**What the exercise asks:** List each line of the data that holds the string "master", please.

(Dataset items)
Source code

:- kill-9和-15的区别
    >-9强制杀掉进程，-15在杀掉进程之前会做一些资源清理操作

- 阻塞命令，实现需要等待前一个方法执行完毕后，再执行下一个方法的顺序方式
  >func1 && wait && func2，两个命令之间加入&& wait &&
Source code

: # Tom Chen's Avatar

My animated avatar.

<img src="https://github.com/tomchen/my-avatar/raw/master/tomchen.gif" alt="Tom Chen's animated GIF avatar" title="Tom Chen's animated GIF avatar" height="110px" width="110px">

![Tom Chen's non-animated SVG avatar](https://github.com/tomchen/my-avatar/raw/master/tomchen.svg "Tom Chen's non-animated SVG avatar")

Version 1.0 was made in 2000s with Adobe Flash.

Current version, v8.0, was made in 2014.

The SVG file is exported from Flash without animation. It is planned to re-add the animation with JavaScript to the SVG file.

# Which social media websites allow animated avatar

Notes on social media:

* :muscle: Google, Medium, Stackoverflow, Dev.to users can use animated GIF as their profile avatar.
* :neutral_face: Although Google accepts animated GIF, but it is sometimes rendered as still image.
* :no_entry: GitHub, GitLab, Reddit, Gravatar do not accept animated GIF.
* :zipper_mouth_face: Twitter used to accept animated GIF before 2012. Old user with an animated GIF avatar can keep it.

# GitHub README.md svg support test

**Written response:**
<img src="https://github.com/tomchen/my-avatar/raw/master/tomchen.gif" alt="Tom Chen's animated GIF avatar" title="Tom Chen's animated GIF avatar" height="110px" width="110px">
![Tom Chen's non-animated SVG avatar](https://github.com/tomchen/my-avatar/raw/master/tomchen.svg "Tom Chen's non-animated SVG avatar")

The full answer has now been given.